What needs to be done: Retype, exactly as they appear below, the lines between the line holding "What makes these" and the line holding "You can track", both ends included.

----------

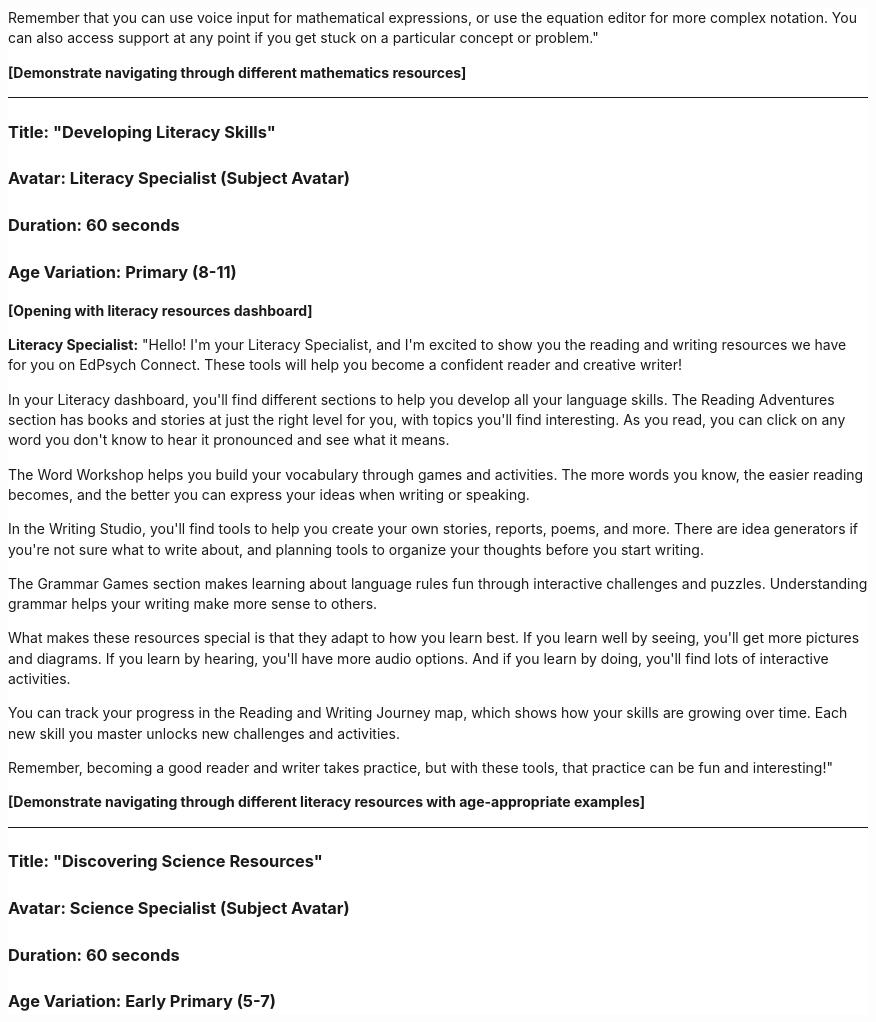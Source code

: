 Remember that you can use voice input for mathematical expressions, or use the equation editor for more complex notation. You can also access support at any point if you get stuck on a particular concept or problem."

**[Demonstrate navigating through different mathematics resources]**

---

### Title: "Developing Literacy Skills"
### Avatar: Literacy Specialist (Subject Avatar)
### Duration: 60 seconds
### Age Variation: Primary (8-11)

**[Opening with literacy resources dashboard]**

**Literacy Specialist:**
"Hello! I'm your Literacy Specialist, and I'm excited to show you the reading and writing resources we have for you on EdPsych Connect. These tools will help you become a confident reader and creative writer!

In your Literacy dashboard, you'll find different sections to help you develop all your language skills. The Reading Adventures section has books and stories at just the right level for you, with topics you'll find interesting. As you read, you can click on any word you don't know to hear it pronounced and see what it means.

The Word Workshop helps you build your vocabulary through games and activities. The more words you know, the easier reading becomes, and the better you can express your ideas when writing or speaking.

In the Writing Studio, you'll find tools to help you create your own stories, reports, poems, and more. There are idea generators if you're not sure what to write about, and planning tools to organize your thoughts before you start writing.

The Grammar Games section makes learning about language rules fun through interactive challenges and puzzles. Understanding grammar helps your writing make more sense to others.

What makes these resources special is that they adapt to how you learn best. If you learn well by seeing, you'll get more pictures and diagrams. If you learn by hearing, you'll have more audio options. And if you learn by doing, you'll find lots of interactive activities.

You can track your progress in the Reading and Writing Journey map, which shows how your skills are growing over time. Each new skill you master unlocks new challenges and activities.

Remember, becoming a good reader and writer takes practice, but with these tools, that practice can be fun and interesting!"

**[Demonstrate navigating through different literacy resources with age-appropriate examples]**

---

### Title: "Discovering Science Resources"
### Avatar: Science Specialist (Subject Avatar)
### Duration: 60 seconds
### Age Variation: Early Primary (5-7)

----------

Response below:
What makes these resources special is that they adapt to how you learn best. If you learn well by seeing, you'll get more pictures and diagrams. If you learn by hearing, you'll have more audio options. And if you learn by doing, you'll find lots of interactive activities.

You can track your progress in the Reading and Writing Journey map, which shows how your skills are growing over time. Each new skill you master unlocks new challenges and activities.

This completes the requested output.